Комментарий к «Критике чистого разума» Иммануила Канта - страница 13
Я не могу умолчать о более личном отношении к этой задаче. Как известно, мировая философская литература насчитывает мало произведений, которые по характеру своей классичности могли бы сравниться с «Критикой чистого разума». Но классичность имеет свой источник в индивидуальности. Эта книга – учение и исповедание гения. Почти в каждом разделе, на каждой странице говорит человек, который хочет учить и обращать человечество; основательность и осторожность его исследования, надеюсь, не противоречат этому самосознанию своей задачи. Если хочешь объяснить такую книгу, недостаточно быть знакомым с её взглядами через буквальный смысл понятий и их связей; нужно, скорее, как бы проникнуть в личную контрапунктику этих мыслей и овладеть ею. Но самое сокровенное в этих мотивах и их разработке можно понять, только если сам хочешь приобщиться к его духу и утвердиться в нём.
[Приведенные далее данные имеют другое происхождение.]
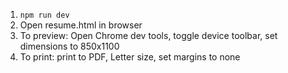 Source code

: 1. `npm run dev`
1. Open resume.html in browser
1. To preview: Open Chrome dev tools, toggle device toolbar, set dimensions to 850x1100
1. To print: print to PDF, Letter size, set margins to none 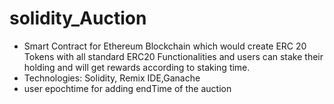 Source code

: # solidity_Auction
<ul>
<li>Smart Contract for Ethereum Blockchain which would create ERC 20 Tokens with all standard ERC20 Functionalities and users can stake their holding and will get rewards according to staking time.
<li>Technologies: Solidity, Remix IDE,Ganache
<li>user epochtime for adding endTime of the auction
</ul>
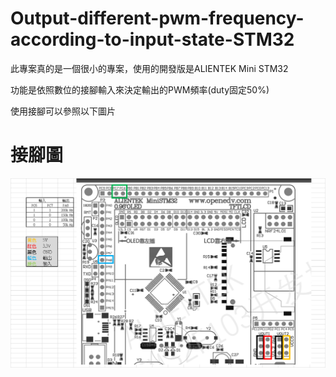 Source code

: # Output-different-pwm-frequency-according-to-input-state-STM32
  此專案真的是一個很小的專案，使用的開發版是ALIENTEK Mini STM32
  
  功能是依照數位的接腳輸入來決定輸出的PWM頻率(duty固定50%)
  
  使用接腳可以參照以下圖片
  
# 接腳圖
  ![1](https://github.com/Relhely/Output-different-pwm-frequency-according-to-input-state-STM32-/blob/main/Picture/123.png)
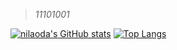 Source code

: > *11101001*

[![nilaoda's GitHub stats](https://github-readme-stats.vercel.app/api?username=justorez&theme=vue&show_icons=true&hide_title=true&hide_border=true&include_all_commits=true)](https://github.com/anuraghazra/github-readme-stats)
[![Top Langs](https://github-readme-stats.vercel.app/api/top-langs/?username=justorez&theme=vue&layout=compact&hide_border=true&hide=html)](https://github.com/anuraghazra/github-readme-stats)
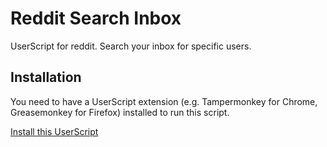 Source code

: # Reddit Search Inbox
UserScript for reddit. Search your inbox for specific users.

## Installation
You need to have a UserScript extension (e.g. Tampermonkey for Chrome, Greasemonkey for Firefox) installed to run this script.

[Install this UserScript](https://github.com/LenAnderson/Reddit-Search-Inbox/raw/master/reddit_search_inbox.user.js)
Кто не принимает методические установления Канта об основных направлениях человеческой культуры, то есть его трансцендентальный метод, кто не признаёт его, как сказал Шиллер, «непоколебимым основанием» культуры, – тот должен отказаться от труда истолкователя.
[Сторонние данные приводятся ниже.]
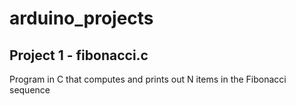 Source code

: # arduino_projects

## Project 1 - fibonacci.c
  Program in C that computes and prints out N items in the Fibonacci sequence
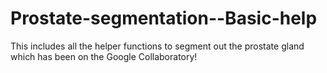 # Prostate-segmentation--Basic-help

This includes all the helper functions to segment out the prostate gland which has been on the Google Collaboratory!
Поэтому в это время, когда поток изданий сочинений Канта, книг и статей, трактующих и оценивающих его, достиг своего пика, для меня было и радостью, и честью вновь посвятить свою работу этому вечному основополагающему труду. И как раз условие краткости могло бы стать программно важным моментом.
У многих, кто со свежим умом приступает к изучению философии, возможно, есть духовная и душевная предрасположенность к Канту, но разрыв с литературным стилем, к которому они привыкли, затрудняет сосредоточение на этой манере письма и требуемой для неё дисциплины чтения. Как учитель критической философии, я должен был откликнуться на этот зов. Пусть же юный странник доверчиво вручит себя старому проводнику. В высокогорье проводник должен быть страстным любителем своего ландшафта.
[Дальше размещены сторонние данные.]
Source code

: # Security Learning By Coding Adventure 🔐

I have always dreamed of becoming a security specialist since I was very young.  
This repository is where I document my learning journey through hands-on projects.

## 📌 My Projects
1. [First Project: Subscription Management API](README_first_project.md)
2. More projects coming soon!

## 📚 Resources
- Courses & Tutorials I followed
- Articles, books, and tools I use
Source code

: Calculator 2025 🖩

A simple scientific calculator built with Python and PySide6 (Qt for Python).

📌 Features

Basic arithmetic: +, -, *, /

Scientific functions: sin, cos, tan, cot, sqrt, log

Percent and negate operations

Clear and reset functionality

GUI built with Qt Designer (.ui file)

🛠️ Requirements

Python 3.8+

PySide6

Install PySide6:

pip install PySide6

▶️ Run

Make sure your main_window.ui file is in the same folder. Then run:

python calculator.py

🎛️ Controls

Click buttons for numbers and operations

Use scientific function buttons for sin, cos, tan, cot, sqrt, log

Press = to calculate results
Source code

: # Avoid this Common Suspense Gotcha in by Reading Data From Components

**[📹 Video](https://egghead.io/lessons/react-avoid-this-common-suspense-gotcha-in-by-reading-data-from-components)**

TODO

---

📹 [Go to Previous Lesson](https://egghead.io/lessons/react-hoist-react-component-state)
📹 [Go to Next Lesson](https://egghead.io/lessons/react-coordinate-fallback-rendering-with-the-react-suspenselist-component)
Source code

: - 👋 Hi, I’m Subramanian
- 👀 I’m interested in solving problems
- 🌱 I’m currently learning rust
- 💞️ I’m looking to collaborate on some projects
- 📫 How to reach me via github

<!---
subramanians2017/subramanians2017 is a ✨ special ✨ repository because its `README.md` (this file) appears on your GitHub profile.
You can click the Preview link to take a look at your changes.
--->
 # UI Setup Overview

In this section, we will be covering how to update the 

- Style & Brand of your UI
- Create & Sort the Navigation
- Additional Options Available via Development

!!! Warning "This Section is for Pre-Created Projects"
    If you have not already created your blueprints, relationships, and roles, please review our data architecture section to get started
Предметные соображения объективности при этом не были упущены из виду, равно как и соображения сдержанной критики. Но, конечно, здесь руководящей является мысль, что в этой книге властвует единый дух, а отнюдь не дуалистические колебания и поиски окольных путей, уводящих от великого ориентира. Подобные слабости эклектики – удел умов меньшего калибра. Поэтому я стремился, насколько возможно, разъяснить отдельные места, чтобы не оставлять читателя на произвол судьбы, а, напротив, побудить его к точности чтения и вдумчивости. Но в каждом подлинном произведении искусства частное можно понять только исходя из целого и из тех развёртываний, в которых оно снова и снова предстаёт в новом виде. Поэтому я должен был стремиться сделать ход изложения прозрачным в его основных этапах. И, продолжая сравнение с прогулкой, нужно было позаботиться о том, чтобы взгляд на цель пути и перспектива больших исторических магистралей, с которыми этот путь соприкасается и местами переплетается, оставались свободными и ясными. Таким образом, ведущие мысли должны были быть сжаты, а поучительные мотивы, повторяющиеся в многообразных вариациях, – вновь и вновь подчёркиваться, даже если при этом нужно было учитывать новизну их видоизменений.
При этом вновь стало необходимым ограничение. Нужно пояснять «Критику чистого разума», а не развивать систему Канта. Лишь в той мере, в какой это полезно для понимания одной этой книги, следует обращать взгляд на другие произведения Канта, и только в виде указаний, а не доказательств. Читатель должен быть ориентирован, но не отвлекаем. Поэтому я зашёл так далеко в ограничении, что избегал цитат из других работ Канта. Тем охотнее я мог отказаться от обращения к другим авторам, писавшим о Канте, и точно так же не ссылался на свои собственные книги.